The ONLY reason I’m going is to visit my best friend at college, I told myself. Why else would I spend my senior year spring break sitting in a car for 12 hours with people I don’t even know? I don’t even have to socialize with my best friend’s mom, little brother, grandmother, and mom’s Australian friend and his son. I had thought isolation would be the best way to stay sane while being dragged across the state with this group of people I hardly knew. I thought the trip would be all I’d have to endure in order to see my friend at her University of Utah dorm, but to my dismay, they decided to take a detour through Las Vegas first. Vegas would be fun, but I didn’t know what to expect when feeling like a complete stranger to these people.
What I did expect was the rather unbearable car ride: 12 hours, few stops, squished next to a 10-year-old with ADHD. The Aussie boy (who was my age) was exceptionally quiet, and my only source of sanity was my iPod which I refused to tune out of. It wasn’t until we got stranded in the middle of Utah with no gas when I actually took my headphones off. In midst of our turmoil, Kobe (the little brother with ADHD), Tommy (the Aussie boy), and I wandered to a small canyon and started tossing a ball around. I think this was the first time I heard Tommy talk. In fact, we talked for a long time until the grown-ups got the gas settled. It was then when things finally took a turn for the better.
The rest of the car ride was actually… fun. I didn’t expect that. When we got to Vegas, of course, the adults began gambling almost immediately. Aside from a mind-blowing Copperfield show, we kids were forced to entertain ourselves. Those two days were filled with plenty of Adam Sandler movies, prank-calling, and Truth-or-Dare. Those two days were some of the most fun days of my life.
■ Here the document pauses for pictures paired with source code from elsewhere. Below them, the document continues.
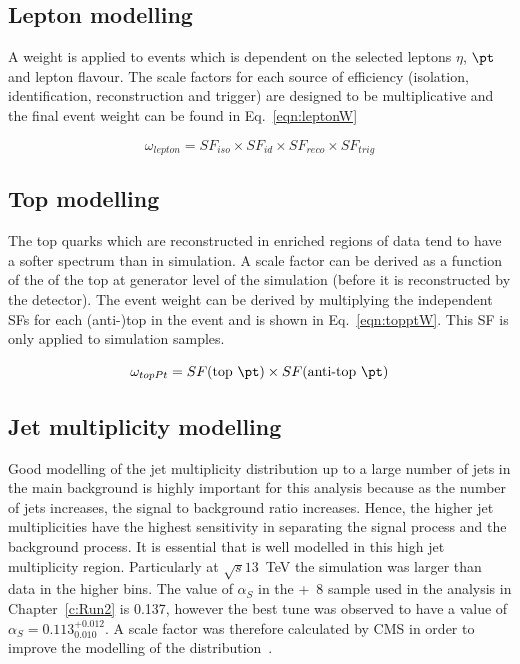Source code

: \subsection{Lepton modelling}
A weight is applied to events which is dependent on the selected leptons $\eta$, $\pt$ and lepton flavour. The scale factors for each source of efficiency (isolation, identification, reconstruction and trigger) are designed to be multiplicative and the final event weight can be found in Eq.~\ref{eqn:leptonW}

\begin{equation}
\omega_{lepton} = SF_{iso}\times SF_{id}\times SF_{reco}\times SF_{trig}
\label{eqn:leptonW}
\end{equation}

\subsection{Top \pt modelling}

The top quarks which are reconstructed in \ttbar enriched regions of data tend to have a softer \pt spectrum than in \ttbar simulation. A scale factor can be derived as a function of the \pt of the top at generator level of the simulation (before it is reconstructed by the detector). The event weight can be derived by multiplying the independent SFs for each (anti-)top in the event and is shown in Eq.~\ref{eqn:topptW}. This SF is only applied to \ttbar simulation samples.

\begin{equation}
\omega_{topPt} = SF(\textrm{top}~\pt)\times SF(\textrm{anti-top}~\pt)
\label{eqn:topptW}
\end{equation}

\subsection{Jet multiplicity modelling \label{subsec:alphaS}}
Good modelling of the jet multiplicity distribution up to a large number of jets in the main \ttbar background is highly important for this analysis because as the number of jets increases, the signal to background ratio increases. Hence, the higher jet multiplicities have the highest sensitivity in separating the signal \tttt process and the background \ttbar process. It is essential that \ttbar is well modelled in this high jet multiplicity region. 
Particularly at $\sqrt{s}13$~TeV the simulation was larger than data in the higher \njets bins. The value of $\alpha_S$ in the \ttbar \POWHEG+\PYTHIA~8 sample used in the analysis in Chapter~\ref{c:Run2} is 0.137, however the best tune was observed to have a value of $\alpha_S=0.113^{+0.012}_{0.010}$. A scale factor was therefore calculated by CMS in order to improve the modelling of the \njets distribution~\cite{Khachatryan:2015mva}.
It was another 8 hours to get to Salt Lake City to see my best friend. My expectations for my two nights there were this: late night outings, fraternity boys, ramen noodles, and maybe even a college party or two. Reality: late night gossip sessions, a tour of the Mormon Temple, intense games of air hockey (I beat the super-competitive Tommy!), and hilarious board games with the “family.” And I wouldn’t have had it any other way.
Spending almost an entire week in a confined space with a group of near-strangers has a way of making them seem like a dysfunctional family; my own dysfunctional family. I spent the car ride home headphones-free and instead chose to actually socialize. Funny, before this trip, I had imagined my ideal spring break vacation to consist of a beach, an airplane, and only my closest friends; so basically the opposite of what had really happened. I must say however, after bonding with these people and having some rather unconventional fun, I can’t think of any other trip where I enjoyed myself so much. Maybe it was the lack of external entertainment (with the exception Vegas, what were we supposed to do while in the middle of nowhere?) that forced us to create our own kind of fun, and enjoy ourselves and each other rather than participate in tourist activities that are shoved down our throats, the way it often is when I go on a family vacation to places like Hawaii or New York. This road trip was unusual (for me at least), but it gave me one of my best memories ever.